The 59-year-old political affairs secretary is under the allegation of laundering a corporate donation of 300 million won in return for business favors, when he was sitting as the honorary chairman of Korea e-Sports Association. He denies all the allegations.
|Senior presidential aide Jun Byung-hun walks into the briefing room at Cheong Wa Dae to announce his resignation on Thursday. (Yonhap)|
“Today I told the president my intention to resign. I have done my best to aid the president and I feel deeply sorry that I caused trouble for him,” Jun told reporters in a press briefing.
His statement came a day after prosecutors said they will “inevitably” investigate Jun directly. The Seoul Court approved a warrant to arrest the secretary-general of the Korea e-Sports Association, only identified by his surname Cho on Wednesday, while three others, including two of Jun’s former aides, were arrested earlier in the week.
It has been alleged that it was Jun’s influence that prompted about 300 million won ($298,000) from Lotte Homeshopping, a cable shopping channel, to the Korea e-Sports Association in July 2015. At the time Jun was sitting as the honorary chairman of the organization, which he chaired from 2013 to 2014. The prosecutors believe that his aides, and possibly Jun, siphoned off 110 million won from the total amount.
Jun claimed that the laundering happened only by his former aides, and that he had no part in the allegations.
“I am sorry over the irregularities conducted by my secretaries in the past. I vow to you once again, that I was not involved in any unlawful acts and only worked to support the development of e-sports industry,” he said.

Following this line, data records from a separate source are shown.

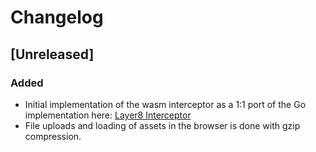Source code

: # Changelog

## [Unreleased]

### Added

- Initial implementation of the wasm interceptor as a 1:1 port of the Go implementation here: [Layer8 Interceptor](https://github.com/globe-and-citizen/layer8-interceptor)
- File uploads and loading of assets in the browser is done with gzip compression.
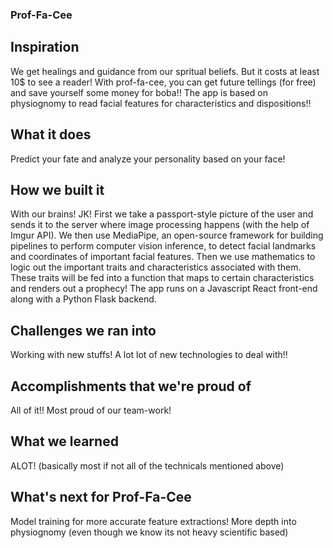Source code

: ### Prof-Fa-Cee

## Inspiration
We get healings and guidance from our spritual beliefs. But it costs at least 10$ to see a reader! With prof-fa-cee, you can get future tellings (for free) and save yourself some money for boba!! The app is based on physiognomy to read facial features for characteristics and dispositions!!

## What it does
Predict your fate and analyze your personality based on your face!

## How we built it
With our brains!
JK!
First we take a passport-style picture of the user and sends it to the server where image processing happens (with the help of Imgur API). We then use MediaPipe, an open-source framework for building pipelines to perform computer vision inference, to detect facial landmarks and coordinates of important facial features. Then we use mathematics to logic out the important traits and characteristics associated with them. These traits will be fed into a function that maps to certain characteristics and renders out a prophecy! The app runs on a Javascript React front-end along with a Python Flask backend. 

## Challenges we ran into
Working with new stuffs! A lot lot of new technologies to deal with!!

## Accomplishments that we're proud of
All of it!! Most proud of our team-work!

## What we learned
ALOT! (basically most if not all of the technicals mentioned above)

## What's next for Prof-Fa-Cee
Model training for more accurate feature extractions!
More depth into physiognomy (even though we know its not heavy scientific based)
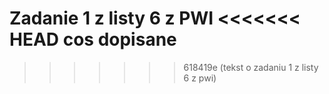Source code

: Zadanie 1 z listy 6 z PWI
<<<<<<< HEAD
cos dopisane 
=======
>>>>>>> 618419e (tekst o zadaniu 1 z listy 6 z pwi)
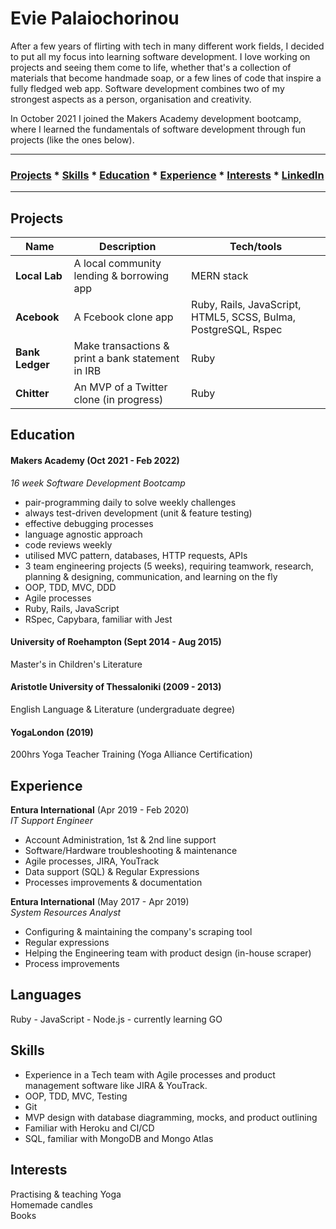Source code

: # Evie Palaiochorinou

After a few years of flirting with tech in many different work fields, I decided to put all my focus into learning software development. I love working on projects and seeing them come to life, whether that's a collection of materials that become handmade soap, or a few lines of code that inspire a fully fledged web app. Software development combines two of my strongest aspects as a person, organisation and creativity.

In October 2021 I joined the Makers Academy development bootcamp, where I learned the fundamentals of software development through fun projects (like the ones below).

---
### [Projects](#project) * [Skills](#skills) * [Education](#education) * [Experience](#experience) * [Interests](#interests) * [LinkedIn](https://www.linkedin.com/in/evie-palaiochorinou/)
---

## Projects

| Name                         | Description       | Tech/tools        |
| ---------------------------- | ----------------- | ----------------- |
| **Local Lab**            | A local community lending & borrowing app | MERN stack |
| **Acebook** | A Fcebook clone app | Ruby, Rails, JavaScript, HTML5, SCSS, Bulma, PostgreSQL, Rspec|
| **Bank Ledger** | Make transactions & print a bank statement in IRB | Ruby |
| **Chitter** | An MVP of a Twitter clone (in progress) | Ruby |

## Education

#### Makers Academy (Oct 2021 - Feb 2022)
_16 week Software Development Bootcamp_

- pair-programming daily to solve weekly challenges
- always test-driven development (unit & feature testing)
- effective debugging processes
- language agnostic approach
- code reviews weekly
- utilised MVC pattern, databases, HTTP requests, APIs
- 3 team engineering projects (5 weeks), requiring teamwork, research, planning & designing, communication, and learning on the fly
- OOP, TDD, MVC, DDD
- Agile processes
- Ruby, Rails, JavaScript
- RSpec, Capybara, familiar with Jest

#### University of Roehampton (Sept 2014 - Aug 2015)

Master's in Children's Literature

#### Aristotle University of Thessaloniki (2009 - 2013)

English Language & Literature (undergraduate degree)

#### YogaLondon (2019)

200hrs Yoga Teacher Training (Yoga Alliance Certification)

## Experience

**Entura International** (Apr 2019 - Feb 2020)  
_IT Support Engineer_

- Account Administration, 1st & 2nd line support
- Software/Hardware troubleshooting & maintenance
- Agile processes, JIRA, YouTrack
- Data support (SQL) & Regular Expressions
- Processes improvements & documentation


**Entura International** (May 2017 - Apr 2019)  
_System Resources Analyst_

- Configuring & maintaining the company's scraping tool
- Regular expressions
- Helping the Engineering team with product design (in-house scraper)
- Process improvements

## Languages

Ruby - JavaScript - Node.js - currently learning GO

## Skills

- Experience in a Tech team with Agile processes and product management software like JIRA & YouTrack.
- OOP, TDD, MVC, Testing
- Git
- MVP design with database diagramming, mocks, and product outlining
- Familiar with Heroku and CI/CD
- SQL, familiar with MongoDB and Mongo Atlas

## Interests

Practising & teaching Yoga\
Homemade candles\
Books
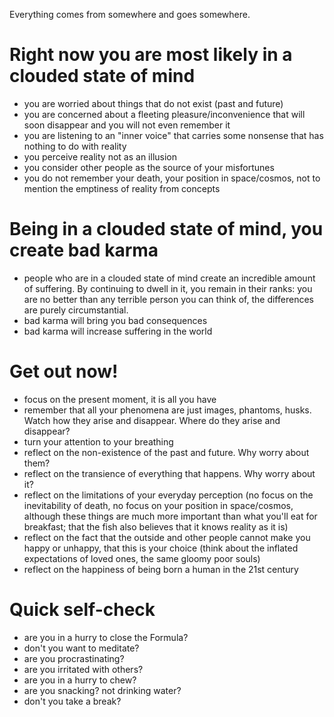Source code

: Everything comes from somewhere and goes somewhere.

# Right now you are most likely in a clouded state of mind

- you are worried about things that do not exist (past and future)
- you are concerned about a fleeting pleasure/inconvenience that will soon disappear and you will not even remember it
- you are listening to an "inner voice" that carries some nonsense that has nothing to do with reality
- you perceive reality not as an illusion
- you consider other people as the source of your misfortunes
- you do not remember your death, your position in space/cosmos, not to mention the emptiness of reality from concepts

# Being in a clouded state of mind, you create bad karma

- people who are in a clouded state of mind create an incredible amount of suffering. By continuing to dwell in it, you remain in their ranks: you are no better than any terrible person you can think of, the differences are purely circumstantial.
- bad karma will bring you bad consequences
- bad karma will increase suffering in the world

# Get out now!

- focus on the present moment, it is all you have
- remember that all your phenomena are just images, phantoms, husks. Watch how they arise and disappear. Where do they arise and disappear?
- turn your attention to your breathing
- reflect on the non-existence of the past and future. Why worry about them?
- reflect on the transience of everything that happens. Why worry about it?
- reflect on the limitations of your everyday perception (no focus on the inevitability of death, no focus on your position in space/cosmos, although these things are much more important than what you'll eat for breakfast; that the fish also believes that it knows reality as it is)
- reflect on the fact that the outside and other people cannot make you happy or unhappy, that this is your choice (think about the inflated expectations of loved ones, the same gloomy poor souls)
- reflect on the happiness of being born a human in the 21st century

# Quick self-check

- are you in a hurry to close the Formula?
- don't you want to meditate?
- are you procrastinating?
- are you irritated with others?
- are you in a hurry to chew?
- are you snacking? not drinking water?
- don't you take a break?

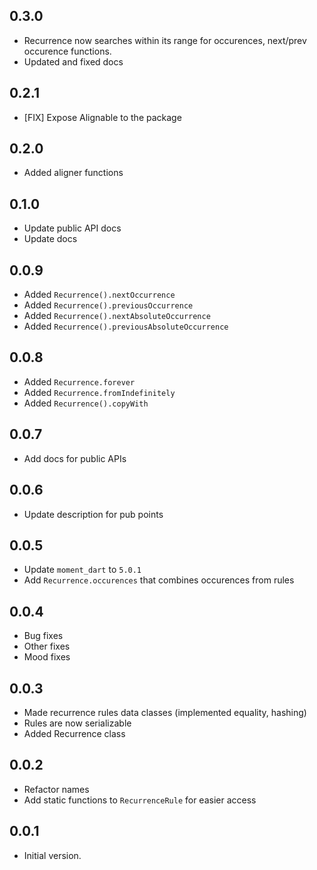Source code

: ## 0.3.0

- Recurrence now searches within its range for occurences, next/prev occurence
  functions.
- Updated and fixed docs

## 0.2.1

- [FIX] Expose Alignable to the package

## 0.2.0

- Added aligner functions

## 0.1.0

- Update public API docs
- Update docs

## 0.0.9

- Added `Recurrence().nextOccurrence`
- Added `Recurrence().previousOccurrence`
- Added `Recurrence().nextAbsoluteOccurrence`
- Added `Recurrence().previousAbsoluteOccurrence`

## 0.0.8

- Added `Recurrence.forever`
- Added `Recurrence.fromIndefinitely`
- Added `Recurrence().copyWith`

## 0.0.7

- Add docs for public APIs

## 0.0.6

- Update description for pub points

## 0.0.5

- Update `moment_dart` to `5.0.1`
- Add `Recurrence.occurences` that combines occurences from rules

## 0.0.4

- Bug fixes
- Other fixes
- Mood fixes

## 0.0.3

- Made recurrence rules data classes (implemented equality, hashing)
- Rules are now serializable
- Added Recurrence class

## 0.0.2

- Refactor names
- Add static functions to `RecurrenceRule` for easier access

## 0.0.1

- Initial version.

The prosecution claimed that the shopping channel intended the donation to lobby Jun to renew its broadcasting license. It viewed that it was irrelevant for a shopping television channel to donate money to a group fostering the computer game industry.
Jun had served three terms in the National Assembly and was the head of the parliamentary committee for broadcasting and communications at the time.
It is a rare occasion for the prosecution to target a presidential aide from an incumbent administration, and is raising concerns that it may pose as a factor to slow down the government’s anti-corruption reform drive.